Work item
Your answer should be every line of the entries that has the string "from" in it.

BEGIN Supplied data

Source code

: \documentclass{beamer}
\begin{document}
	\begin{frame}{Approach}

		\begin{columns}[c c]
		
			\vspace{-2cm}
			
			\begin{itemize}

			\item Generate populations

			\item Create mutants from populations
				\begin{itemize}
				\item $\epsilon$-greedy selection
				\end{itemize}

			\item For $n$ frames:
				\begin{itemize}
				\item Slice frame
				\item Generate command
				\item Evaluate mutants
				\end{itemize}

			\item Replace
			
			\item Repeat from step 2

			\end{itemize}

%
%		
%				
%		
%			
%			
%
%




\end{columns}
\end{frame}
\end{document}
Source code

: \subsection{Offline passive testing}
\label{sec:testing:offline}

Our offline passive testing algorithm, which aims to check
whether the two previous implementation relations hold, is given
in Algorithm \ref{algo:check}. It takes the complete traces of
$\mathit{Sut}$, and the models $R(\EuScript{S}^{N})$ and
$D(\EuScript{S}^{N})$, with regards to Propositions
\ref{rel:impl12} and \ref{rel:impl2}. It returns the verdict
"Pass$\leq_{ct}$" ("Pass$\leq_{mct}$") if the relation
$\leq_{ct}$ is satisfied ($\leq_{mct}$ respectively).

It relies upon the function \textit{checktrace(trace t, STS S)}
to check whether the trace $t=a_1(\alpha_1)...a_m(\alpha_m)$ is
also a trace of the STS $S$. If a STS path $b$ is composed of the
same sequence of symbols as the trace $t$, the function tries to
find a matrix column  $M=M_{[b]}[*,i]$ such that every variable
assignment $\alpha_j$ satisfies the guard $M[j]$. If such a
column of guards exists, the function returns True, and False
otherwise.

END Supplied data

Task output
			\item Create mutants from populations
			\item Repeat from step 2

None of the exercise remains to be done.